(Description of the task): In the listing below, find the line with "unit unique attribute." and the line with "ခေါင်းဆောင်မှုအပိုင်းကို မေးခွန်းထုတ်ခံရတာတွေလည်း ရှိခဲ့ပါတယ်။". Repeat those two lines and all lines between them exactly.
* * *
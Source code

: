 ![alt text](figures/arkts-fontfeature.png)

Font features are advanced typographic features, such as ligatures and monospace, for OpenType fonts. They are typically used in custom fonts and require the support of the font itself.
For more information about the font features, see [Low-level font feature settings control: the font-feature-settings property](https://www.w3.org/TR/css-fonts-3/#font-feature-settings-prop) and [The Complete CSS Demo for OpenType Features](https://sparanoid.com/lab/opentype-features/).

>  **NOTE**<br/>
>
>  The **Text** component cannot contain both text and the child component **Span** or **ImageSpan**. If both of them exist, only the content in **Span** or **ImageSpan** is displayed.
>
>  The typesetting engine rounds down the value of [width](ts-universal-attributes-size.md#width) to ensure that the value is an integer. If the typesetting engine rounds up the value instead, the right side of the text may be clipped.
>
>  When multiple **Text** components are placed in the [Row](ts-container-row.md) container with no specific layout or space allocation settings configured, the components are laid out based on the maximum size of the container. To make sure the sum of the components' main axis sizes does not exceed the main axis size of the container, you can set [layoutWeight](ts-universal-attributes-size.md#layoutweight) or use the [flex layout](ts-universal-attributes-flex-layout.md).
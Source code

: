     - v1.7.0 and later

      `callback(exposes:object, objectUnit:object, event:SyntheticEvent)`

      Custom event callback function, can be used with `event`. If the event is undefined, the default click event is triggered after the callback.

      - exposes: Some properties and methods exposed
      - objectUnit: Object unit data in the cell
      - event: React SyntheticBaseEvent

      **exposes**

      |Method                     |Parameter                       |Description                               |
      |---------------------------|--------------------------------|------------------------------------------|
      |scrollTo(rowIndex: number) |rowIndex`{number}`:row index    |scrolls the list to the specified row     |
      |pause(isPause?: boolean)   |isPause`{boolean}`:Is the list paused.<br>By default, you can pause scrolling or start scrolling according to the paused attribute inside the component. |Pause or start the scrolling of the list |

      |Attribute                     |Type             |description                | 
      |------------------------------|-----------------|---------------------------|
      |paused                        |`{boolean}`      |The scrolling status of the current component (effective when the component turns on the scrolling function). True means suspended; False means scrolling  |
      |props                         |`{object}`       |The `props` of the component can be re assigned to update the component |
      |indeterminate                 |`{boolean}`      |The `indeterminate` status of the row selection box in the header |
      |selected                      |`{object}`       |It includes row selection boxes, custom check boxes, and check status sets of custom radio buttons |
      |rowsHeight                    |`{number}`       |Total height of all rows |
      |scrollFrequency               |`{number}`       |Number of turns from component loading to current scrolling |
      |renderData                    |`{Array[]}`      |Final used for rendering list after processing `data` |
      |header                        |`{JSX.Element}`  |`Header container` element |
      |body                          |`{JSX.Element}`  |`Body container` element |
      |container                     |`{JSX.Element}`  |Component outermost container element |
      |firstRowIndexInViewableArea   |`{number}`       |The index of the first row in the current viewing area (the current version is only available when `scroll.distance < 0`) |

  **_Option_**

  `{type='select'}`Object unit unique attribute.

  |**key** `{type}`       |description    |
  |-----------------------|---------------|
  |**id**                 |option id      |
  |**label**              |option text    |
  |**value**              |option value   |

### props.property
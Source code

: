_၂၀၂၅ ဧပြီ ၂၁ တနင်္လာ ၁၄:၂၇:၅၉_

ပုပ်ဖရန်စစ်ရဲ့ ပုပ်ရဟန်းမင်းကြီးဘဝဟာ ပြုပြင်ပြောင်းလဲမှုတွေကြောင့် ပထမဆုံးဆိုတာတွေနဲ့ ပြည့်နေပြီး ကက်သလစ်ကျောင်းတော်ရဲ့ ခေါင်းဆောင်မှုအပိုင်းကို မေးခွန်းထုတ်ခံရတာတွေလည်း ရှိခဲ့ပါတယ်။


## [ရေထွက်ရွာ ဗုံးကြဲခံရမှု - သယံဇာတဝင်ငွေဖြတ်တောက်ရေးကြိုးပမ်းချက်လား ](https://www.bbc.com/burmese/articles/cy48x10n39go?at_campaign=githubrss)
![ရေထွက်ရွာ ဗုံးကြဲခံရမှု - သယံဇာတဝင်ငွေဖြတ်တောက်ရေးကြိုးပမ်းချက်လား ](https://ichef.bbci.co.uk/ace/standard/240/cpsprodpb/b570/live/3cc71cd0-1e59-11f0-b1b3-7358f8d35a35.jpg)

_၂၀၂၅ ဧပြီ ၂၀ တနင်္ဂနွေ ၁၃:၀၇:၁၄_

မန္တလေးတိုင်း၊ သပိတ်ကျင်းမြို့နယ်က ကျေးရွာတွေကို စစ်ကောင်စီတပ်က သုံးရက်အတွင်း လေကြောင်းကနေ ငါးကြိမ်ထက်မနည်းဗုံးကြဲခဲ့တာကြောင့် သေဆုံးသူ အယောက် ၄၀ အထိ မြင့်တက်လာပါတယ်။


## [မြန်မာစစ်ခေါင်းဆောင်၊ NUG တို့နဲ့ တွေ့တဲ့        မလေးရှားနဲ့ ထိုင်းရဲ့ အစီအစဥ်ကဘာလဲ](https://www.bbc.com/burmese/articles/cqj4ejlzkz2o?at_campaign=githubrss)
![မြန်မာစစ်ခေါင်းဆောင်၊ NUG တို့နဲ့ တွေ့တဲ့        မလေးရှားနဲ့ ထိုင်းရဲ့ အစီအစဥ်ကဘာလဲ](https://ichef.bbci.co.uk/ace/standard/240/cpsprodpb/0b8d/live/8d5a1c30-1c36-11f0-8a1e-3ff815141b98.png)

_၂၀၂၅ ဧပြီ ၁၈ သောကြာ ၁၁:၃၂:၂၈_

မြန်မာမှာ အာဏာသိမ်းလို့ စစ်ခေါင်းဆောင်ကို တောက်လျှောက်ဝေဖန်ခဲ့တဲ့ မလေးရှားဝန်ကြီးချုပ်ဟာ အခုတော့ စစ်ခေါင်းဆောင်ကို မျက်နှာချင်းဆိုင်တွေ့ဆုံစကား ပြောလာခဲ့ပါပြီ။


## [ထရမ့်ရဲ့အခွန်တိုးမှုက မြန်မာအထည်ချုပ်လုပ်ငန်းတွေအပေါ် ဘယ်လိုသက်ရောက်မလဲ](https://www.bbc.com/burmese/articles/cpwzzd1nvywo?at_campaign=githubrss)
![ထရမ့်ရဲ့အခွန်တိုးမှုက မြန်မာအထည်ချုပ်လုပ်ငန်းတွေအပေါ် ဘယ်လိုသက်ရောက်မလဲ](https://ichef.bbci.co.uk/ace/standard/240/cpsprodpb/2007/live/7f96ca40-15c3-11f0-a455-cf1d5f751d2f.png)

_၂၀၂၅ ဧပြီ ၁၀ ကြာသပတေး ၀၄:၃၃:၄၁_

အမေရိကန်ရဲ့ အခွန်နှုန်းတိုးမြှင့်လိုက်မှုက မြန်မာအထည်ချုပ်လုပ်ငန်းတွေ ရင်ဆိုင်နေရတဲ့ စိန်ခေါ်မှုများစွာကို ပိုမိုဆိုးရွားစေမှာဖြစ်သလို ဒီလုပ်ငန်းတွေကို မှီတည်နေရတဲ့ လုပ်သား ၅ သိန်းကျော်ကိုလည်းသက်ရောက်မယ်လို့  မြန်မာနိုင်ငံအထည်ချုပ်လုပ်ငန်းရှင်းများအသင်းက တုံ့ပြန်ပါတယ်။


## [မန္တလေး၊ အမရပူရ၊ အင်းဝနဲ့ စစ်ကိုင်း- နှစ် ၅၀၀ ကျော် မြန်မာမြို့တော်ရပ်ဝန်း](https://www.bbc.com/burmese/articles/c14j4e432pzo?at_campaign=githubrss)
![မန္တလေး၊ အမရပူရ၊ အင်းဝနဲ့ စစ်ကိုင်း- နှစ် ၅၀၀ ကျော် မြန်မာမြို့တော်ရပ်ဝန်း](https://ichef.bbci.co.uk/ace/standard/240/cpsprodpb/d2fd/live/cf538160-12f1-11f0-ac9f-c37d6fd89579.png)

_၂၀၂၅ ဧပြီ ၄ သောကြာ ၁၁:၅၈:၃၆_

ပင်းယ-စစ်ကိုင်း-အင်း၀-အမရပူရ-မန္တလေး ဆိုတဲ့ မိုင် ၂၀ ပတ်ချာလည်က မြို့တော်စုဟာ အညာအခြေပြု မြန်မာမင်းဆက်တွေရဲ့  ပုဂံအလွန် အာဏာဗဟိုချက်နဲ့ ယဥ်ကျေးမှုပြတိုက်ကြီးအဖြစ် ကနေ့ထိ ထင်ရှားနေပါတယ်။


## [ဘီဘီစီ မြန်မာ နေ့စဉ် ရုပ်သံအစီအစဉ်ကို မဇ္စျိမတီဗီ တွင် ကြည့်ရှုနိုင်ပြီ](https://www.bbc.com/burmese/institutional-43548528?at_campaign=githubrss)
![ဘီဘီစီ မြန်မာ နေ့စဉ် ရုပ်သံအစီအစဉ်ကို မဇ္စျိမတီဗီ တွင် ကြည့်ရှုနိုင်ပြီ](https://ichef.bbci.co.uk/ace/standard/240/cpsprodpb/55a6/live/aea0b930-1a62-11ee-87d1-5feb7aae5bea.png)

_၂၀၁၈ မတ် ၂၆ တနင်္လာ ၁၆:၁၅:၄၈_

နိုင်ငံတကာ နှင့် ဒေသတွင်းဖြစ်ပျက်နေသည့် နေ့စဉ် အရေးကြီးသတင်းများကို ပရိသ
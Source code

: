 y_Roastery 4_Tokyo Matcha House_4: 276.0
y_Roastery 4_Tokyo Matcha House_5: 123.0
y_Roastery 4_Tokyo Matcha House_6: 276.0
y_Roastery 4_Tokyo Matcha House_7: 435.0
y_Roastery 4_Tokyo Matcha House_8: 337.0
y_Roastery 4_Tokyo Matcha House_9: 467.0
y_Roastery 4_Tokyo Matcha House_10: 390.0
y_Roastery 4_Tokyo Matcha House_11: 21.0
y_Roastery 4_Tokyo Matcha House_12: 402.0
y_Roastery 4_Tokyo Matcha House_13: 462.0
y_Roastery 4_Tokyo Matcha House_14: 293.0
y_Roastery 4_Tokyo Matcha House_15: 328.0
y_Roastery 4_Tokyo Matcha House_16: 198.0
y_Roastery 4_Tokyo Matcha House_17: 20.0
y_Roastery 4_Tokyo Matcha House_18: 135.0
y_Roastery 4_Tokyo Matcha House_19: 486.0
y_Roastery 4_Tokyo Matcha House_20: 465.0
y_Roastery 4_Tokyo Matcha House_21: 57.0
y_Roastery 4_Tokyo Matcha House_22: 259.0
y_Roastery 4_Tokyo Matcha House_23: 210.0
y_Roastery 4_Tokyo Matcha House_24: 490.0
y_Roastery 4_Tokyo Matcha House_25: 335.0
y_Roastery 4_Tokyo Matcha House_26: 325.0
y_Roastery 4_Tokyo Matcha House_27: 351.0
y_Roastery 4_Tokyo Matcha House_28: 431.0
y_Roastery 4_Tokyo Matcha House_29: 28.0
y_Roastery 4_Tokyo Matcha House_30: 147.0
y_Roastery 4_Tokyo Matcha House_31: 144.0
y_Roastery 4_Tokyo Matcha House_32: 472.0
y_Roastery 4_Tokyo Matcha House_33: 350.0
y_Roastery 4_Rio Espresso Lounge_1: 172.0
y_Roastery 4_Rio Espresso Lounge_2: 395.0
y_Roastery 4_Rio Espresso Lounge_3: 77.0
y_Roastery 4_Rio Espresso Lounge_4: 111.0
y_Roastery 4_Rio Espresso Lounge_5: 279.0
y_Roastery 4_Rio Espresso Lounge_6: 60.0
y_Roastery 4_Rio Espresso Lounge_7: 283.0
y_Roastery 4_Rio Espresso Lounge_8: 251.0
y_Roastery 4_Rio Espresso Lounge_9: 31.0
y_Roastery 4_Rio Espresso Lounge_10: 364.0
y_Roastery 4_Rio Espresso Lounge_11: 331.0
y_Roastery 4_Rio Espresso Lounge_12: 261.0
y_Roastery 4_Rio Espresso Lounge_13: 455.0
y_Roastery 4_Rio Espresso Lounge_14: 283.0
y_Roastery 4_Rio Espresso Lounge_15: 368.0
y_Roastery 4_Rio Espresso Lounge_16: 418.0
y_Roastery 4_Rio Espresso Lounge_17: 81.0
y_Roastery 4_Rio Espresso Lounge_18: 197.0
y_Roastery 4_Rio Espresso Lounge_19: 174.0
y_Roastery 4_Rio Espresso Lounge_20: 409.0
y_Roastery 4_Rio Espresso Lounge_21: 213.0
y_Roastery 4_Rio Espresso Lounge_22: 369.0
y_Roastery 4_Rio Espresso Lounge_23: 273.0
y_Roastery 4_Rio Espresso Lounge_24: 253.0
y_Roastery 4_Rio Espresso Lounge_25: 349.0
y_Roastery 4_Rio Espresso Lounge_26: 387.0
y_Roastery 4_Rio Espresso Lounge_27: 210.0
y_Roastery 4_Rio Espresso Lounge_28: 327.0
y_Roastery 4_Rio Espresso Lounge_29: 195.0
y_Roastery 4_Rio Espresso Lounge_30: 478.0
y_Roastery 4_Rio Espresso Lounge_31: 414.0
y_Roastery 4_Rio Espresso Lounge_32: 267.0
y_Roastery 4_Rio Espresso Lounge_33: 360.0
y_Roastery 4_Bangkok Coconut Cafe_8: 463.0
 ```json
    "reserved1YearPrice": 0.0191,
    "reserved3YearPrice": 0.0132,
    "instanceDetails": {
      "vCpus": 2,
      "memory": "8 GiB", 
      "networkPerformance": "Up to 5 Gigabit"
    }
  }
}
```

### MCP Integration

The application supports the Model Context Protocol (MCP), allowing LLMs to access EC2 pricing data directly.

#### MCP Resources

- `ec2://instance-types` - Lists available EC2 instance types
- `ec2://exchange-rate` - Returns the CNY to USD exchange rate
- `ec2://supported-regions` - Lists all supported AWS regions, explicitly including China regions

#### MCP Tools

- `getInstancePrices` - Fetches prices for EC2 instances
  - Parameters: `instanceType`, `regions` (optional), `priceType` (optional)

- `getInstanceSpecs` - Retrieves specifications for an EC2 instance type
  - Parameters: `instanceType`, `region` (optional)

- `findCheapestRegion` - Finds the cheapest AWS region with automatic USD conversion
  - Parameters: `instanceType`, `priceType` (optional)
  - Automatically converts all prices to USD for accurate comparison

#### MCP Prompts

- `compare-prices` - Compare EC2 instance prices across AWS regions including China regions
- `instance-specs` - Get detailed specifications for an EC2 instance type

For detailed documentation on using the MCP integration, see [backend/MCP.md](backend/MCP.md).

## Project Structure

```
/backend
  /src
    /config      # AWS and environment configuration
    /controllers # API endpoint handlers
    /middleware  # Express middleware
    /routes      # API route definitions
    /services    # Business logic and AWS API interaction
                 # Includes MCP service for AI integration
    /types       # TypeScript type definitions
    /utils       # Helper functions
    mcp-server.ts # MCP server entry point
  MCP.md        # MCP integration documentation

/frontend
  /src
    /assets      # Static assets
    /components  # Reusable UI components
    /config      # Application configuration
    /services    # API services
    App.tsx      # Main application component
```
* * *
(Exercise response):
  `{type='select'}`Object unit unique attribute.

  |**key** `{type}`       |description    |
  |-----------------------|---------------|
  |**id**                 |option id      |
  |**label**              |option text    |
  |**value**              |option value   |

### props.property
Source code

:_၂၀၂၅ ဧပြီ ၂၁ တနင်္လာ ၁၄:၂၇:၅၉_

ပုပ်ဖရန်စစ်ရဲ့ ပုပ်ရဟန်းမင်းကြီးဘဝဟာ ပြုပြင်ပြောင်းလဲမှုတွေကြောင့် ပထမဆုံးဆိုတာတွေနဲ့ ပြည့်နေပြီး ကက်သလစ်ကျောင်းတော်ရဲ့ ခေါင်းဆောင်မှုအပိုင်းကို မေးခွန်းထုတ်ခံရတာတွေလည်း ရှိခဲ့ပါတယ်။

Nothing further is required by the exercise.